Hacker News new | ask | show | jobs
by mgrandl 384 days ago
What does proof-of-work mean here and what makes it easy for humans and hard for bots?
4 comments

Think of crawlers: a crawler typically makes hundreds or thousands of requests per second. The owners of the crawler then sell this data for X$, or gain X$ profit.

Proof of work adds a very small cost to each individual request, increasing the cost of crawling to a number higher than X. Because actual humans make very few requests, we don’t notice the increase in cost.

This exactly, having ran very large scraping operations, it only takes a slight increase in cost to make it unprofitable for many use cases.
Right, scale is solved… but not at all targeted “attacks”.

If some site uses this and I only want that site as an attacker or as a personal scraper or etc, this is keenly ineffective at proving human vs bot.

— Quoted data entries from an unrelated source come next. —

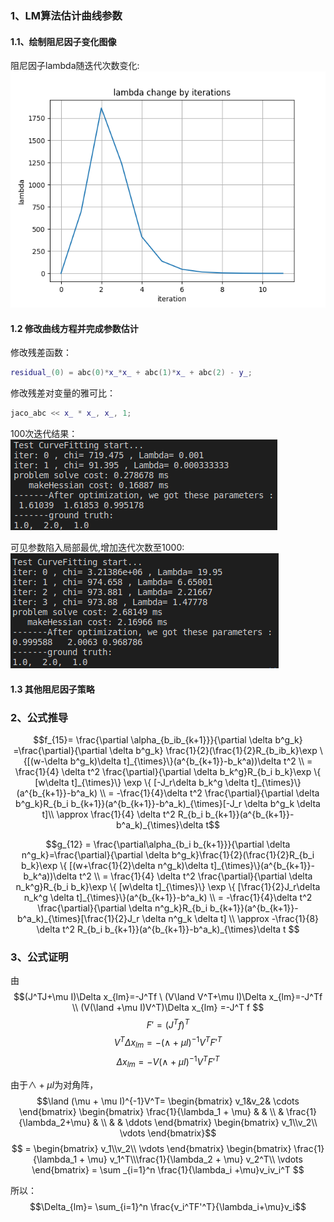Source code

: ### 1、LM算法估计曲线参数

#### 1.1、绘制阻尼因子变化图像
阻尼因子lambda随迭代次数变化:
![avatar](./lambda.png)

#### 1.2 修改曲线方程并完成参数估计
修改残差函数：
```cpp
residual_(0) = abc(0)*x_*x_ + abc(1)*x_ + abc(2) - y_;
```
修改残差对变量的雅可比：
```cpp
jaco_abc << x_ * x_, x_, 1;
```
100次迭代结果：
![avatar](./iter100.png)

可见参数陷入局部最优,增加迭代次数至1000:
![avatar](./iter1000.png)

#### 1.3 其他阻尼因子策略



### 2、公式推导
$$f_{15}= \frac{\partial \alpha_{b_ib_{k+1}}}{\partial \delta b^g_k} =\frac{\partial}{\partial \delta b^g_k} \frac{1}{2}(\frac{1}{2}R_{b_ib_k}\exp \{[(w-\delta b^g_k)\delta t]_{\times}\}(a^{b_{k+1}}-b_k^a))\delta t^2 \\ 
= \frac{1}{4} \delta t^2 \frac{\partial}{\partial \delta b_k^g}R_{b_i b_k}\exp \{ [w\delta t]_{\times}\} \exp \{ [-J_r\delta b_k^g \delta t]_{\times}\}(a^{b_{k+1}}-b^a_k) \\
= -\frac{1}{4}\delta t^2 \frac{\partial}{\partial \delta b^g_k}R_{b_i b_{k+1}}(a^{b_{k+1}}-b^a_k)_{\times}[-J_r \delta b^g_k \delta t]\\
\approx \frac{1}{4} \delta t^2 R_{b_i b_{k+1}}(a^{b_{k+1}}-b^a_k)_{\times}\delta t$$

$$g_{12} = \frac{\partial\alpha_{b_i b_{k+1}}}{\partial \delta n^g_k}=\frac{\partial}{\partial \delta b^g_k}\frac{1}{2}(\frac{1}{2}R_{b_i b_k}\exp \{ [(w+\frac{1}{2}\delta n^g_k)\delta t]_{\times}\}(a^{b_{k+1}}-b_k^a))\delta t^2 \\
= \frac{1}{4} \delta t^2 \frac{\partial}{\partial \delta n_k^g}R_{b_i b_k}\exp \{ [w\delta t]_{\times}\} \exp \{ [\frac{1}{2}J_r\delta n_k^g \delta t]_{\times}\}(a^{b_{k+1}}-b^a_k) \\
= -\frac{1}{4}\delta t^2 \frac{\partial}{\partial \delta n^g_k}R_{b_i b_{k+1}}(a^{b_{k+1}}-b^a_k)_{\times}[\frac{1}{2}J_r \delta n^g_k \delta t] \\
\approx -\frac{1}{8} \delta t^2 R_{b_i b_{k+1}}(a^{b_{k+1}}-b^a_k)_{\times}\delta t $$

### 3、公式证明
由
$$(J^TJ+\mu I)\Delta x_{lm}=-J^Tf \ (V\land V^T+\mu I)\Delta x_{lm}=-J^Tf \\
(V(\land +\mu I)V^T)\Delta x_{lm} =-J^T f $$
$$ F'=(J^Tf)^T$$
$$V^T\Delta x_{lm}=-(\land +\mu I)^{-1}V^TF'^T $$
$$\Delta x_{lm}=- V(\land +\mu I)^{-1}V^TF'^T $$

由于$\land +\mu I$为对角阵，
$$\land (\mu + \mu I)^{-1}V^T= \begin{bmatrix}
    v_1&v_2& \cdots
\end{bmatrix} \begin{bmatrix}
    \frac{1}{\lambda_1 + \mu} & & \\
     & \frac{1}{\lambda_2+\mu} & \\
     & & \ddots
\end{bmatrix} \begin{bmatrix}
    v_1\\v_2\\ \vdots
\end{bmatrix}$$
$$ = \begin{bmatrix}
    v_1\\v_2\\ \vdots
\end{bmatrix} \begin{bmatrix}
    \frac{1}{\lambda_1 + \mu} v_1^T\\\frac{1}{\lambda_2 + \mu} v_2^T\\ \vdots
\end{bmatrix} 
= \sum _{i=1}^n \frac{1}{\lambda_i +\mu}v_iv_i^T $$

所以：
$$\Delta_{lm}= \sum_{i=1}^n \frac{v_i^TF'^T}{\lambda_i+\mu}v_i$$
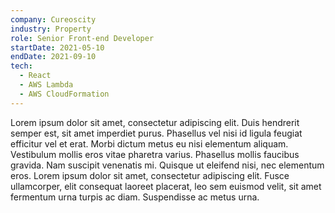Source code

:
 ```yaml
---
company: Cureoscity
industry: Property
role: Senior Front-end Developer
startDate: 2021-05-10
endDate: 2021-09-10
tech:
  - React
  - AWS Lambda
  - AWS CloudFormation
---
```


Lorem ipsum dolor sit amet, consectetur adipiscing elit. Duis hendrerit semper est, sit amet imperdiet purus. Phasellus vel nisi id ligula feugiat efficitur vel et erat. Morbi dictum metus eu nisi elementum aliquam. Vestibulum mollis eros vitae pharetra varius. Phasellus mollis faucibus gravida. Nam suscipit venenatis mi. Quisque ut eleifend nisi, nec elementum eros. Lorem ipsum dolor sit amet, consectetur adipiscing elit. Fusce ullamcorper, elit consequat laoreet placerat, leo sem euismod velit, sit amet fermentum urna turpis ac diam. Suspendisse ac metus urna.
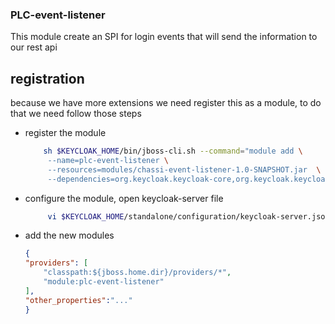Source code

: ### PLC-event-listener

This module create an SPI for login events that will send the information to our rest api

## registration
because we have more extensions we need register this as a module, to do that we need follow those steps


* register the module
  ```bash
      sh $KEYCLOAK_HOME/bin/jboss-cli.sh --command="module add \
       --name=plc-event-listener \
       --resources=modules/chassi-event-listener-1.0-SNAPSHOT.jar  \
       --dependencies=org.keycloak.keycloak-core,org.keycloak.keycloak-server-spi,org.keycloak.keycloak-server-spi-private,javax.api,javax.ws.rs.api,org.jboss.resteasy.resteasy-jaxrs,org.jboss.logging"
  ```
* configure the module, open keycloak-server file
    ```bash
         vi $KEYCLOAK_HOME/standalone/configuration/keycloak-server.json
    ```
* add the new modules
    ```json
    {
    "providers": [
        "classpath:${jboss.home.dir}/providers/*",
        "module:plc-event-listener"
    ],
    "other_properties":"..."
  }
    ```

When you use a captcha, you presumably want to defeat someone curling your CreatePost endpoint, not just make it more annoying to do it at only botnet scale.

This captcha still lets all traffic through. Except now you waste the battery of honest users.

Even HN proponents of the idea don't use it on their own sites.

I rather see something like anubis than some unsolveable captcha. I never understood the battery-argument, I recon my screen uses more energy during pow-solving than it takes my phone to solve these pows.
> I rather see something like anubis than some unsolveable captcha.

So would bad actors. Which is why everyone uses normal captchas and not mere PoW.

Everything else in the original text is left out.